La tête enfouie dans ses coussins, je conférais à son fantasme un tour inattendu même si ardemment désiré. Elle aurait pu se débattre, choisir de dire non, se montrer hostile. Au lieu de ça, elle plongeait les fesses écartées dans ce cadeau de la vie, avec entrain, goulument. Elle gardait son bandeau autour des yeux ce qui devait ajouter du piment à l’affaire. La crainte même d’être en présence d’un vrai cambrioleur la rendait plus sensible à mes assauts. Quant à moi, la bête prenait le pouvoir, j’étais ce mauvais garçon venu tout spécialement pour baiser cette petite pute de bourge.

—   Je n’en peux plus ! Frappe-moi les fesses et dis-moi que tu veux m’enculer parce que je suis une mauvaise fille.

—   Je vais te foutre ma bite dans ton cul de saleté ; t’es qu’une pute, un garage à queues, une vide couilles. Des comme toi, je les mets sur le trottoir. T’as pas envie de faire le tapin ? J’vais te mettre sur la rue moi !

—   Oui ! Oui ! Tu baises trop bien !

—   C’est ça ! Tu vas m’accompagner, j’ai besoin d’une fille pour sucer des mecs sur les chantiers.

—   Oui, oui ! Des chantiers ! C’est bon ça !

—   T’es vraiment qu’une traînée. Après, t’iras te faire enculer par des camionneurs en manque. Ils aiment ça, les bourges de ton espèce.

—   Oui ! J’irai ! Je les sucerai tous.

Je lui donnai la fessée jusqu’au sang.

—   T’es un vrai mec ! T’as une bite de champion. Dis-moi encore…

—   Je vais jouir sur le carrelage et tu seras obligée de tout avaler. Et je te vendrai à un groupe de mafiosos. Tu seras prise par dix bonhommes en même temps.

—   Ah, je me caresse le clitoris pendant que tu me limes, trop bon ! Mais je suis prête à jouir maintenant.

—   Moi aussi !

—   Attends, je me retourne. Jouis sur ma figure, comme font les actrices pornos.

Elle s’est retournée et je vis son visage. Je reconnus tout de suite Anne, la manager du golf. « Et oui, nous sommes lundi, jour de congé… ». Cette femme, je l’avais déjà repérée et je dois avouer qu’elle me plaisait ; de là à imaginer lui gicler sur le visage… Pourtant, je me saisis le pieu et, ni une ni deux, je me suis branlé. Je m’imaginai offrir ma semence à Monica et ce fut un moment inoubliable. De son côté, ma libertine d’un jour, la main dans la chatte, trouva la rédemption. Sans doute s’imaginait-elle souillée dans les chiottes d’un parking à routiers. À côté, dans la salle de bain, la douche cessa de fonctionner et j’entendis nettement quelqu’un siffler. « Son officiel, pensai-je. » Mon amante, toujours le bandeau sur les yeux se massait les seins et la chatte, repue et satisfaite. Il me fallait détaler, moi le chef mafieux ! Caché sur la terrasse je les entendis discuter :

—   Tu as eu un coup de fil ? Je t’entendais parler.

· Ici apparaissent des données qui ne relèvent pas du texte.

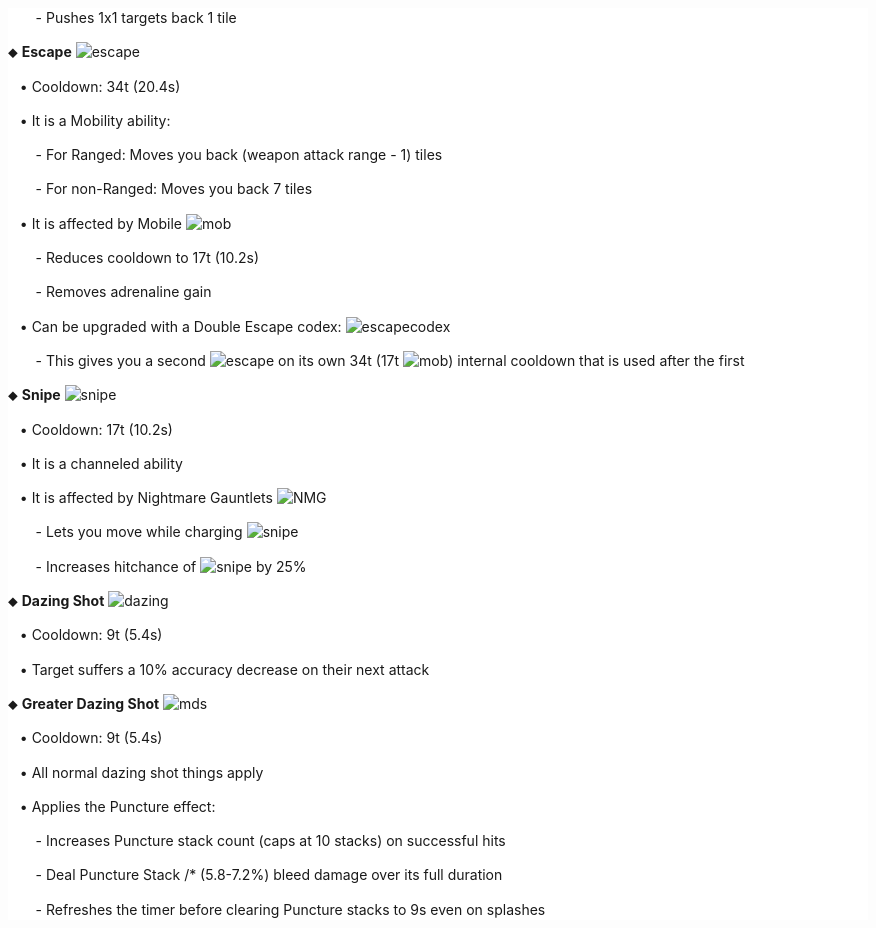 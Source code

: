  ‎ ‎ ‎ ‎ ‎ ‎ ‎ ‎- Pushes 1x1 targets back 1 tile


⬥ **Escape** <img title="escape" class="d-emoji" alt="escape" src="https://cdn.discordapp.com/emojis/535541258832052231.png?v=1">

 ‎ ‎ ‎ ‎• Cooldown: 34t (20.4s)

 ‎ ‎ ‎ ‎• It is a Mobility ability:

 ‎ ‎ ‎ ‎ ‎ ‎ ‎ ‎- For Ranged: Moves you back (weapon attack range - 1) tiles

 ‎ ‎ ‎ ‎ ‎ ‎ ‎ ‎- For non-Ranged: Moves you back 7 tiles

 ‎ ‎ ‎ ‎• It is affected by Mobile <img title="mob" class="d-emoji" alt="mob" src="https://cdn.discordapp.com/emojis/689501908628799488.png?v=1">

 ‎ ‎ ‎ ‎ ‎ ‎ ‎ ‎- Reduces cooldown to 17t (10.2s)

 ‎ ‎ ‎ ‎ ‎ ‎ ‎ ‎- Removes adrenaline gain

 ‎ ‎ ‎ ‎• Can be upgraded with a Double Escape codex: <img title="escapecodex" class="d-emoji" alt="escapecodex" src="https://cdn.discordapp.com/emojis/602561894443778115.png?v=1">

 ‎ ‎ ‎ ‎ ‎ ‎ ‎ ‎- This gives you a second <img title="escape" class="d-emoji" alt="escape" src="https://cdn.discordapp.com/emojis/535541258832052231.png?v=1"> on its own 34t (17t <img title="mob" class="d-emoji" alt="mob" src="https://cdn.discordapp.com/emojis/689501908628799488.png?v=1">) internal cooldown that is used after the first



⬥ **Snipe** <img title="snipe" class="d-emoji" alt="snipe" src="https://cdn.discordapp.com/emojis/535541258425204770.png?v=1">

 ‎ ‎ ‎ ‎• Cooldown: 17t (10.2s)

 ‎ ‎ ‎ ‎• It is a channeled ability

 ‎ ‎ ‎ ‎• It is affected by Nightmare Gauntlets <img title="NMG" class="d-emoji" alt="NMG" src="https://cdn.discordapp.com/emojis/513190159441723392.png?v=1">

 ‎ ‎ ‎ ‎ ‎ ‎ ‎ ‎- Lets you move while charging <img title="snipe" class="d-emoji" alt="snipe" src="https://cdn.discordapp.com/emojis/535541258425204770.png?v=1">

 ‎ ‎ ‎ ‎ ‎ ‎ ‎ ‎- Increases hitchance of <img title="snipe" class="d-emoji" alt="snipe" src="https://cdn.discordapp.com/emojis/535541258425204770.png?v=1"> by 25%


⬥ **Dazing Shot** <img title="dazing" class="d-emoji" alt="dazing" src="https://cdn.discordapp.com/emojis/535541307142307860.png?v=1">

 ‎ ‎ ‎ ‎• Cooldown: 9t (5.4s)

 ‎ ‎ ‎ ‎• Target suffers a 10% accuracy decrease on their next attack



⬥ **Greater Dazing Shot** <img title="mds" class="d-emoji" alt="mds" src="https://cdn.discordapp.com/emojis/535541259033378827.png?v=1">

 ‎ ‎ ‎ ‎• Cooldown: 9t (5.4s)

 ‎ ‎ ‎ ‎• All normal dazing shot things apply

 ‎ ‎ ‎ ‎• Applies the Puncture effect:

 ‎ ‎ ‎ ‎ ‎ ‎ ‎ ‎- Increases Puncture stack count (caps at 10 stacks) on successful hits

 ‎ ‎ ‎ ‎ ‎ ‎ ‎ ‎- Deal Puncture Stack /* (5.8-7.2%) bleed damage over its full duration

 ‎ ‎ ‎ ‎ ‎ ‎ ‎ ‎- Refreshes the timer before clearing Puncture stacks to 9s even on splashes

—   Oui, le golf… les ouvriers… toujours pareil avec eux, tous des incapables !

—   Tiens, à propos de golf, t’as vu ? Qu’est-ce qu’elle fout là cette balle ?

—   Une balle ?

—   Oui.

—   Dis-moi, tu ne voulais pas me baiser ?

—   Oui… euh ! Maintenant ?

—   Ben oui. Prends-moi en levrette. J’ai envie.

Je me suis cassé et tant pis finalement pour ma balle. J’en faisais mon deuil. J’avais eu quelques compensations et ça avait été merveilleux.

Le lendemain, à mon arrivée au Country, m’attendait une enveloppe. À l’intérieur, juste un mot. « Je t’ai reconnu sous mon bandeau. Si tu tiens à ta balle, pointe-toi à la villa ce jeudi matin 10 heures… Je serai gentille et prête ; tu devras me fouiller un peu. Ta pute. »

C’était écrit, ce jeudi je me ferais 3 trous de plus. Lila ne me manquait déjà plus et, condescendant, je la laissai partir vers sa nouvelle destinée.